→ **ABOUT THIS EXERCISE**
What is the number of lines in these entries that contain "message"? State it alone.

→ **DATA PROVIDED**
============

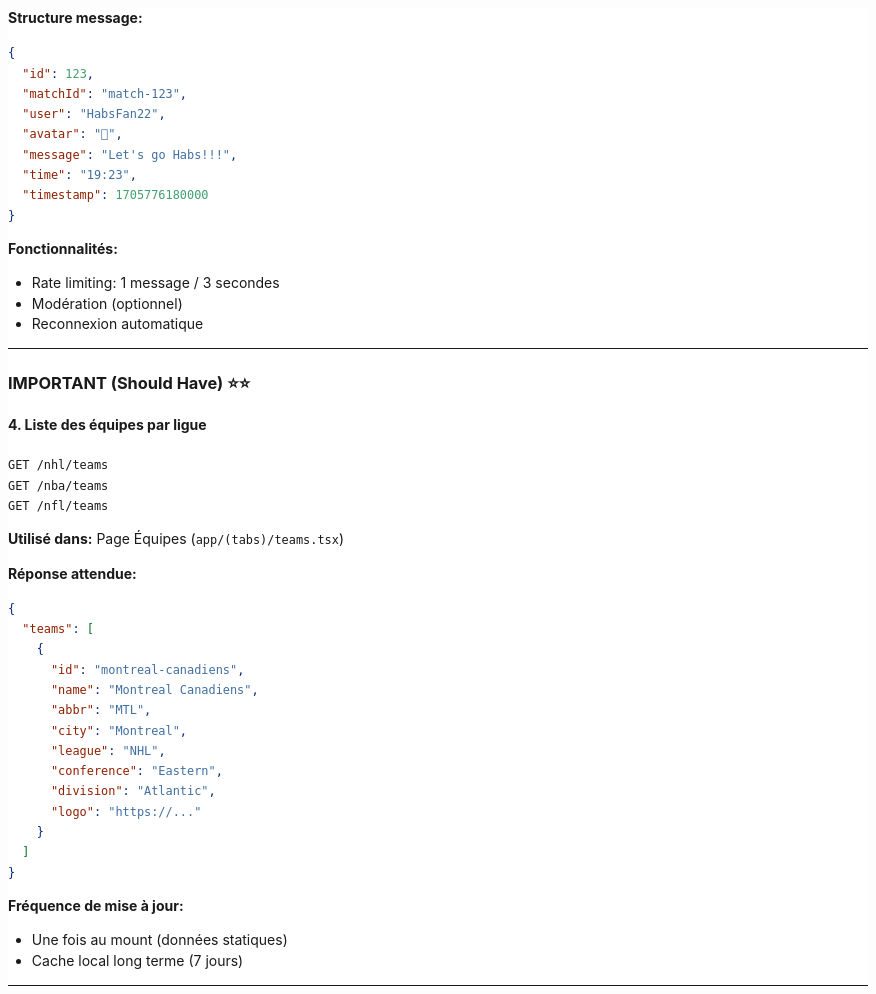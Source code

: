 **Structure message:**
```json
{
  "id": 123,
  "matchId": "match-123",
  "user": "HabsFan22",
  "avatar": "🏒",
  "message": "Let's go Habs!!!",
  "time": "19:23",
  "timestamp": 1705776180000
}
```

**Fonctionnalités:**
- Rate limiting: 1 message / 3 secondes
- Modération (optionnel)
- Reconnexion automatique

---

### **IMPORTANT (Should Have)** ⭐⭐

#### 4. Liste des équipes par ligue
```
GET /nhl/teams
GET /nba/teams
GET /nfl/teams
```

**Utilisé dans:** Page Équipes (`app/(tabs)/teams.tsx`)

**Réponse attendue:**
```json
{
  "teams": [
    {
      "id": "montreal-canadiens",
      "name": "Montreal Canadiens",
      "abbr": "MTL",
      "city": "Montreal",
      "league": "NHL",
      "conference": "Eastern",
      "division": "Atlantic",
      "logo": "https://..."
    }
  ]
}
```

**Fréquence de mise à jour:**
- Une fois au mount (données statiques)
- Cache local long terme (7 jours)

---
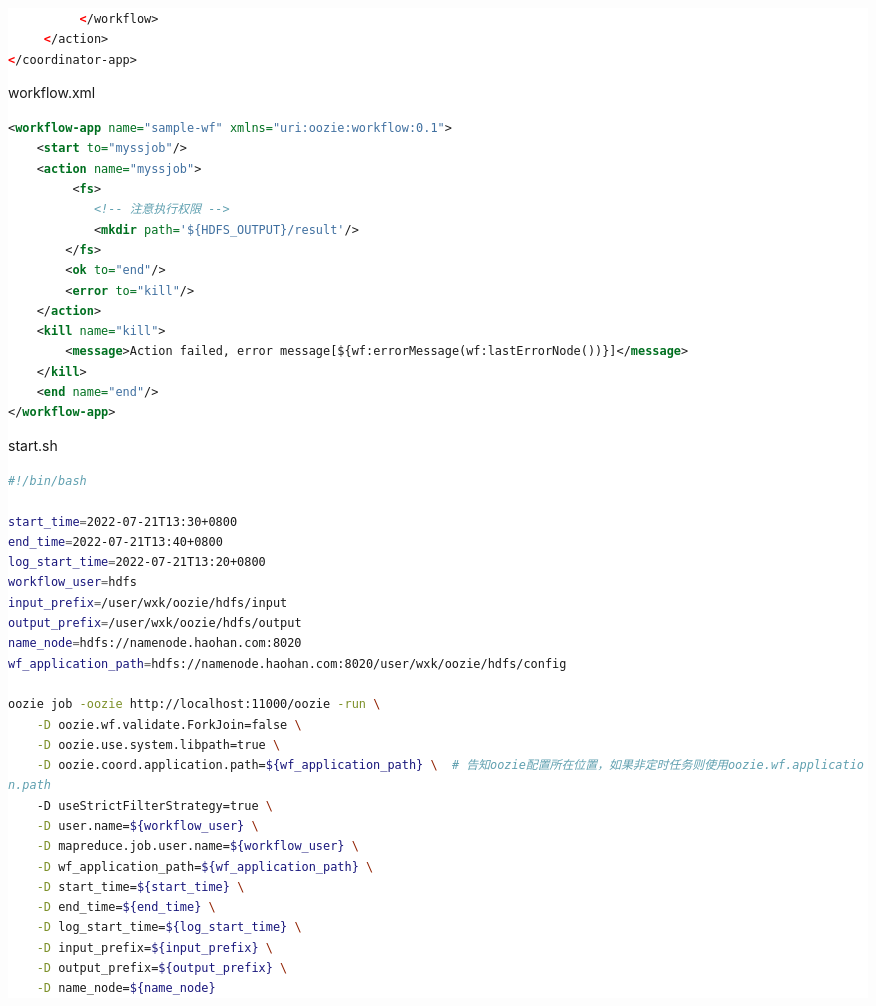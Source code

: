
 ```xml
          </workflow>
     </action>
</coordinator-app>
```
workflow.xml
```xml
<workflow-app name="sample-wf" xmlns="uri:oozie:workflow:0.1">
    <start to="myssjob"/>
    <action name="myssjob">
         <fs>
            <!-- 注意执行权限 -->
            <mkdir path='${HDFS_OUTPUT}/result'/>
        </fs>
        <ok to="end"/>
        <error to="kill"/>
    </action>
    <kill name="kill">
        <message>Action failed, error message[${wf:errorMessage(wf:lastErrorNode())}]</message>
    </kill>
    <end name="end"/>
</workflow-app>
```
start.sh
```bash
#!/bin/bash

start_time=2022-07-21T13:30+0800
end_time=2022-07-21T13:40+0800
log_start_time=2022-07-21T13:20+0800
workflow_user=hdfs
input_prefix=/user/wxk/oozie/hdfs/input
output_prefix=/user/wxk/oozie/hdfs/output
name_node=hdfs://namenode.haohan.com:8020
wf_application_path=hdfs://namenode.haohan.com:8020/user/wxk/oozie/hdfs/config

oozie job -oozie http://localhost:11000/oozie -run \
    -D oozie.wf.validate.ForkJoin=false \
    -D oozie.use.system.libpath=true \
    -D oozie.coord.application.path=${wf_application_path} \  # 告知oozie配置所在位置，如果非定时任务则使用oozie.wf.application.path
    -D useStrictFilterStrategy=true \
    -D user.name=${workflow_user} \
    -D mapreduce.job.user.name=${workflow_user} \
    -D wf_application_path=${wf_application_path} \
    -D start_time=${start_time} \
    -D end_time=${end_time} \
    -D log_start_time=${log_start_time} \
    -D input_prefix=${input_prefix} \
    -D output_prefix=${output_prefix} \
    -D name_node=${name_node}
```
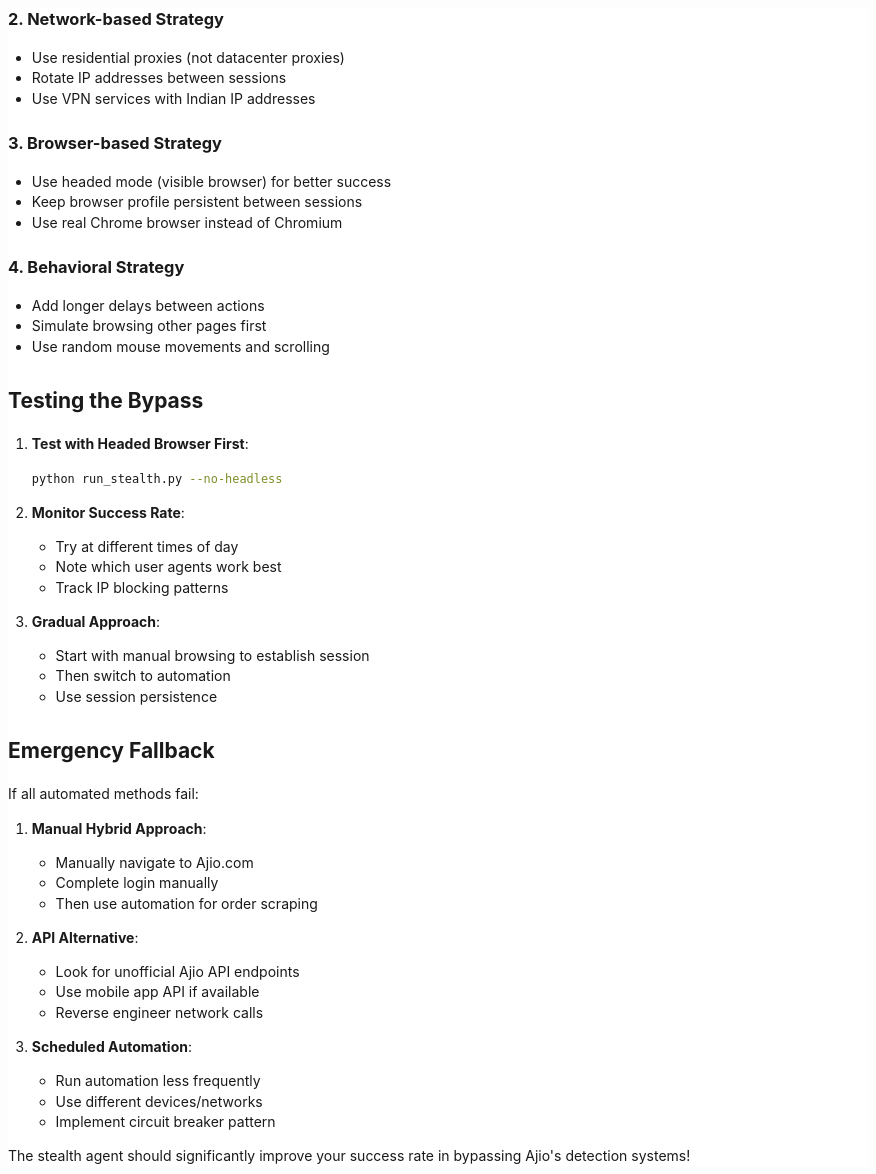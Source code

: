 ### 2. Network-based Strategy
- Use residential proxies (not datacenter proxies)
- Rotate IP addresses between sessions
- Use VPN services with Indian IP addresses

### 3. Browser-based Strategy
- Use headed mode (visible browser) for better success
- Keep browser profile persistent between sessions
- Use real Chrome browser instead of Chromium

### 4. Behavioral Strategy
- Add longer delays between actions
- Simulate browsing other pages first
- Use random mouse movements and scrolling

## Testing the Bypass

1. **Test with Headed Browser First**:
   ```bash
   python run_stealth.py --no-headless
   ```

2. **Monitor Success Rate**:
   - Try at different times of day
   - Note which user agents work best
   - Track IP blocking patterns

3. **Gradual Approach**:
   - Start with manual browsing to establish session
   - Then switch to automation
   - Use session persistence

## Emergency Fallback

If all automated methods fail:

1. **Manual Hybrid Approach**:
   - Manually navigate to Ajio.com
   - Complete login manually
   - Then use automation for order scraping

2. **API Alternative**:
   - Look for unofficial Ajio API endpoints
   - Use mobile app API if available
   - Reverse engineer network calls

3. **Scheduled Automation**:
   - Run automation less frequently
   - Use different devices/networks
   - Implement circuit breaker pattern

The stealth agent should significantly improve your success rate in bypassing Ajio's detection systems!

============

→ **RESULT**
4